What to work on:
Some entries follow. Reproduce exactly the lines starting at the one with "## Estructura del Proyecto" and stopping after the one with "#Health App Codechef".

• • • • •

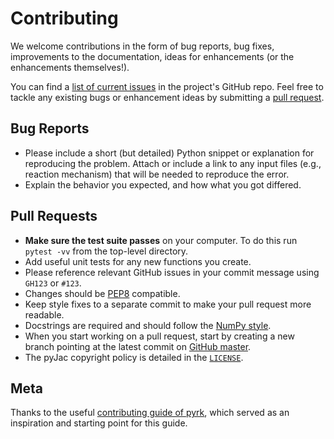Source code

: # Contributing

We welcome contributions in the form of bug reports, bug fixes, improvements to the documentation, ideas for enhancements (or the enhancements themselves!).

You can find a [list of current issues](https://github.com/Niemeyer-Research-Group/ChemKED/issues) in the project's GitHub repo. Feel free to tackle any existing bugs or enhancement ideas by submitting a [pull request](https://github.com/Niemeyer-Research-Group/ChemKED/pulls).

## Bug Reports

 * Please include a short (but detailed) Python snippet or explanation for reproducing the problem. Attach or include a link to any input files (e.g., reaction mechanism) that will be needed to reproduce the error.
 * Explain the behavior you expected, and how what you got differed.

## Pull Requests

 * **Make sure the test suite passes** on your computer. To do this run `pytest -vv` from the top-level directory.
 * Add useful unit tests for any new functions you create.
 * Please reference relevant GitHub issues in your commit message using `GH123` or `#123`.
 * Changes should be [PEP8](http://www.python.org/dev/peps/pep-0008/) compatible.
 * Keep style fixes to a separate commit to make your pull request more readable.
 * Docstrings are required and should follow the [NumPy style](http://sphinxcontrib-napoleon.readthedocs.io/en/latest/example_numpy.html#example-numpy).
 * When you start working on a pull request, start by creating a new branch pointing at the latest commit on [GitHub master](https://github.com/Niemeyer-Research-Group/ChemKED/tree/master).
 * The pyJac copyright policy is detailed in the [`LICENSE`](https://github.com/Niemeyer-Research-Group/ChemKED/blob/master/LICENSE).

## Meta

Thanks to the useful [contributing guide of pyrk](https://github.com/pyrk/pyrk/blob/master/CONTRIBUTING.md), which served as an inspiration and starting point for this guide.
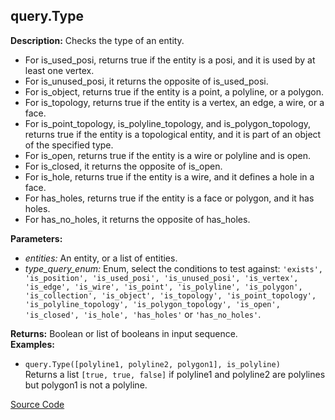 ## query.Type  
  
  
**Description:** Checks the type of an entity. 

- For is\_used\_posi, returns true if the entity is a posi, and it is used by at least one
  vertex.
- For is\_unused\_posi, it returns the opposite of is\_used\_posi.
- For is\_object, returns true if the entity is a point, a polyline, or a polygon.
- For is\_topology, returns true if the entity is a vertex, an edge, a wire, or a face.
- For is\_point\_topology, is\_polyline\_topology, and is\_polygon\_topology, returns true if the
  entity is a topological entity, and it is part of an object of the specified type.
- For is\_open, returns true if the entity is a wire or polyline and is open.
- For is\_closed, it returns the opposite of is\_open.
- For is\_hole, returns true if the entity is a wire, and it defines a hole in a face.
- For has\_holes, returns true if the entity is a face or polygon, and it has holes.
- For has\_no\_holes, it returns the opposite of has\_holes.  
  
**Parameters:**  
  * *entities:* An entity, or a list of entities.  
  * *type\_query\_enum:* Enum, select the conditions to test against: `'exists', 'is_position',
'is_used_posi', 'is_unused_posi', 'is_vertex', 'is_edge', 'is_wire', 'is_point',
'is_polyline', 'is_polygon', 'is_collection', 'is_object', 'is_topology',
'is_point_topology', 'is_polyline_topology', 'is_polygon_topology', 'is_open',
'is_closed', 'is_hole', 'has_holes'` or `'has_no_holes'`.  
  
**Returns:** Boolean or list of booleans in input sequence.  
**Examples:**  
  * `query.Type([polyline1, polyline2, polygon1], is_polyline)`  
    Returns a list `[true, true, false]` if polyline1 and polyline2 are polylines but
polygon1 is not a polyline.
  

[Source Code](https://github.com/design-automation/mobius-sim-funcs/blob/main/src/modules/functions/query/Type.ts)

• • • • •

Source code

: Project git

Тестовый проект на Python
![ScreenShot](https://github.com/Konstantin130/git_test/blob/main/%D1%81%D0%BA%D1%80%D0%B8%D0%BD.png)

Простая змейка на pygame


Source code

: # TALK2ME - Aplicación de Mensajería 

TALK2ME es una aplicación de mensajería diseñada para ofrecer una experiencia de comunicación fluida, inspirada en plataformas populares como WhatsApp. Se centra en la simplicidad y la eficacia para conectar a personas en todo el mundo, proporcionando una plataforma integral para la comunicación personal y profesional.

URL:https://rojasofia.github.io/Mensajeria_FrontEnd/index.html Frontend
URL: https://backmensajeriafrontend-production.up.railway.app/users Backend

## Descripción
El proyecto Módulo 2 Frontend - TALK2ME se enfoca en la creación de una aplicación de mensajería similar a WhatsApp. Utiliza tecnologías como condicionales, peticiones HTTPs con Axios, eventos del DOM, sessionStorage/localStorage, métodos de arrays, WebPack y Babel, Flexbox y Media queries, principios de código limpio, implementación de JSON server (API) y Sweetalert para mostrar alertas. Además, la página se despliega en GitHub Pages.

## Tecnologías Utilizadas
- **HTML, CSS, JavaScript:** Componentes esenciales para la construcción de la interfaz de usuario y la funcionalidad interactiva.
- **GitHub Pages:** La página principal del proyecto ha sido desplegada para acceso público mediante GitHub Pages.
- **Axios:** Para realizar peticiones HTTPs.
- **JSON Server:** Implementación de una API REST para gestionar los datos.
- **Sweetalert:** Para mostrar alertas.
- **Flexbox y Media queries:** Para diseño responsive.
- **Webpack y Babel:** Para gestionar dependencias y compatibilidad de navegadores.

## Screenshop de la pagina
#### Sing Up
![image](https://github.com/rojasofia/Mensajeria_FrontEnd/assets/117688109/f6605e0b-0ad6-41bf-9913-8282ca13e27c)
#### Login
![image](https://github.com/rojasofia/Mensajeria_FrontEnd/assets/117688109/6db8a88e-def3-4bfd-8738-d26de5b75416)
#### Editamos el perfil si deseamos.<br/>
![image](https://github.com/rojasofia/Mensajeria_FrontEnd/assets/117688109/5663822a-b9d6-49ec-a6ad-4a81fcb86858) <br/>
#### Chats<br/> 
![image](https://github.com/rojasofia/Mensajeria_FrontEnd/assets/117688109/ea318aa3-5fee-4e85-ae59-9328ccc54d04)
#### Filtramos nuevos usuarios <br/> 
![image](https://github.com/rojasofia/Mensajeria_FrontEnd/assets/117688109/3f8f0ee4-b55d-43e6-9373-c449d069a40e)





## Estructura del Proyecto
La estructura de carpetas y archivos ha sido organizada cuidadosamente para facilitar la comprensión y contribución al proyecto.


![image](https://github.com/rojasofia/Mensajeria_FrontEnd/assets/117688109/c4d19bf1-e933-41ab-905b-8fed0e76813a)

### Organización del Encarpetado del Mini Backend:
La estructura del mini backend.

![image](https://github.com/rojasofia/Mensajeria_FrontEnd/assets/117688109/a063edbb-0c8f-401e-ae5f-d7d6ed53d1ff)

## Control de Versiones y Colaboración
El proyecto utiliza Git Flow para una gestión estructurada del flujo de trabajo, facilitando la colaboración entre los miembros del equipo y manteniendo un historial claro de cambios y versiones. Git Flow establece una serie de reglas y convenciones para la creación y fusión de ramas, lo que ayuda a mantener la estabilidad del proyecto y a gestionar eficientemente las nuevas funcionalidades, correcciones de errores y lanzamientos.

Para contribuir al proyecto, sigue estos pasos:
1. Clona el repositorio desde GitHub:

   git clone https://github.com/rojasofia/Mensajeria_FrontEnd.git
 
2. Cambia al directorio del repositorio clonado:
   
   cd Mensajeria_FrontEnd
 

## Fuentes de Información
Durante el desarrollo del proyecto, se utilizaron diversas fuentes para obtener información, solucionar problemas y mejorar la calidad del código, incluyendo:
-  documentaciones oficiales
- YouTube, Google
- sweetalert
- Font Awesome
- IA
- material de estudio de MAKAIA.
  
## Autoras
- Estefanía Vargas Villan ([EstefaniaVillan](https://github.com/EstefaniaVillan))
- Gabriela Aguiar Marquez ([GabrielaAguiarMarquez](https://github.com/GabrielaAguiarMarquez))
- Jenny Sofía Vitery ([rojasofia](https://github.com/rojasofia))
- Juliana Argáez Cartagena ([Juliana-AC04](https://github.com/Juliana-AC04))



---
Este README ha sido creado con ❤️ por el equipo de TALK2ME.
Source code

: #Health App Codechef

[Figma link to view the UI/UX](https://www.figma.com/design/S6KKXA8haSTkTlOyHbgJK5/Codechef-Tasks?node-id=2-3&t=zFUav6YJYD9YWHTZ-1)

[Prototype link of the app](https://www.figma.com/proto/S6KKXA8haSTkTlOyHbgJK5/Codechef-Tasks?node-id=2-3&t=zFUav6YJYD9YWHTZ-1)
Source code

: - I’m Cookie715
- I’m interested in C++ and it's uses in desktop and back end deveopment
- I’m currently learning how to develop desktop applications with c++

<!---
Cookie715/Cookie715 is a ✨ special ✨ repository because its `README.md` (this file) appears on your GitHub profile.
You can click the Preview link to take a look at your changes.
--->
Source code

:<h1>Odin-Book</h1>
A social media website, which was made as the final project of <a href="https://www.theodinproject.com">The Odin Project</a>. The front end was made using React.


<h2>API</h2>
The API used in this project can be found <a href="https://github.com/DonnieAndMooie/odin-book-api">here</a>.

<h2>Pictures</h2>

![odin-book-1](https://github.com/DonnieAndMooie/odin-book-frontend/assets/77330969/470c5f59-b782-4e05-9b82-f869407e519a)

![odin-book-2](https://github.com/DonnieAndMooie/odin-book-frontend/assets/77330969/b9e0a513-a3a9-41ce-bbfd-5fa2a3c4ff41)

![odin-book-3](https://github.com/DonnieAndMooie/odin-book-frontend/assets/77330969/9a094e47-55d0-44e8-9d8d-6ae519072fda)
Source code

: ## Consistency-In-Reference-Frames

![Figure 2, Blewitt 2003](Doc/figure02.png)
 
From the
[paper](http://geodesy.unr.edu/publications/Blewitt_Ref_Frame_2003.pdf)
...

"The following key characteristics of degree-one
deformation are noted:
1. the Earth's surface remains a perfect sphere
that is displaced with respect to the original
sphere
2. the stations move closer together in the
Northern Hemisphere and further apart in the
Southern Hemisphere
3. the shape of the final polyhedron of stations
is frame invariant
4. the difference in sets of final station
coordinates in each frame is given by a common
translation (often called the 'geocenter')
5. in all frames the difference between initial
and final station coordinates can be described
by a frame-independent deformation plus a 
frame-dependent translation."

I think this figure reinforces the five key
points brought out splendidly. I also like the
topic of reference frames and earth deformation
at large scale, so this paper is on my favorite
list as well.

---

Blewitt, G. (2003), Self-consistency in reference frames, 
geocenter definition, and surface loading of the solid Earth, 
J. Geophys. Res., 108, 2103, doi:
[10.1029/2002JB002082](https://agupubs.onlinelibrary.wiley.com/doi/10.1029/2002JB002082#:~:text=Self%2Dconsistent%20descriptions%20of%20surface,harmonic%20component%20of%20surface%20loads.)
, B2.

• • • • •

Answer for the task:
## Estructura del Proyecto
La estructura de carpetas y archivos ha sido organizada cuidadosamente para facilitar la comprensión y contribución al proyecto.


![image](https://github.com/rojasofia/Mensajeria_FrontEnd/assets/117688109/c4d19bf1-e933-41ab-905b-8fed0e76813a)

### Organización del Encarpetado del Mini Backend:
La estructura del mini backend.

![image](https://github.com/rojasofia/Mensajeria_FrontEnd/assets/117688109/a063edbb-0c8f-401e-ae5f-d7d6ed53d1ff)

## Control de Versiones y Colaboración
El proyecto utiliza Git Flow para una gestión estructurada del flujo de trabajo, facilitando la colaboración entre los miembros del equipo y manteniendo un historial claro de cambios y versiones. Git Flow establece una serie de reglas y convenciones para la creación y fusión de ramas, lo que ayuda a mantener la estabilidad del proyecto y a gestionar eficientemente las nuevas funcionalidades, correcciones de errores y lanzamientos.

Para contribuir al proyecto, sigue estos pasos:
1. Clona el repositorio desde GitHub:

   git clone https://github.com/rojasofia/Mensajeria_FrontEnd.git
 
2. Cambia al directorio del repositorio clonado:
   
   cd Mensajeria_FrontEnd
 

## Fuentes de Información
Durante el desarrollo del proyecto, se utilizaron diversas fuentes para obtener información, solucionar problemas y mejorar la calidad del código, incluyendo:
-  documentaciones oficiales
- YouTube, Google
- sweetalert
- Font Awesome
- IA
- material de estudio de MAKAIA.
  
## Autoras
- Estefanía Vargas Villan ([EstefaniaVillan](https://github.com/EstefaniaVillan))
- Gabriela Aguiar Marquez ([GabrielaAguiarMarquez](https://github.com/GabrielaAguiarMarquez))
- Jenny Sofía Vitery ([rojasofia](https://github.com/rojasofia))
- Juliana Argáez Cartagena ([Juliana-AC04](https://github.com/Juliana-AC04))



---
Este README ha sido creado con ❤️ por el equipo de TALK2ME.
Source code

: #Health App Codechef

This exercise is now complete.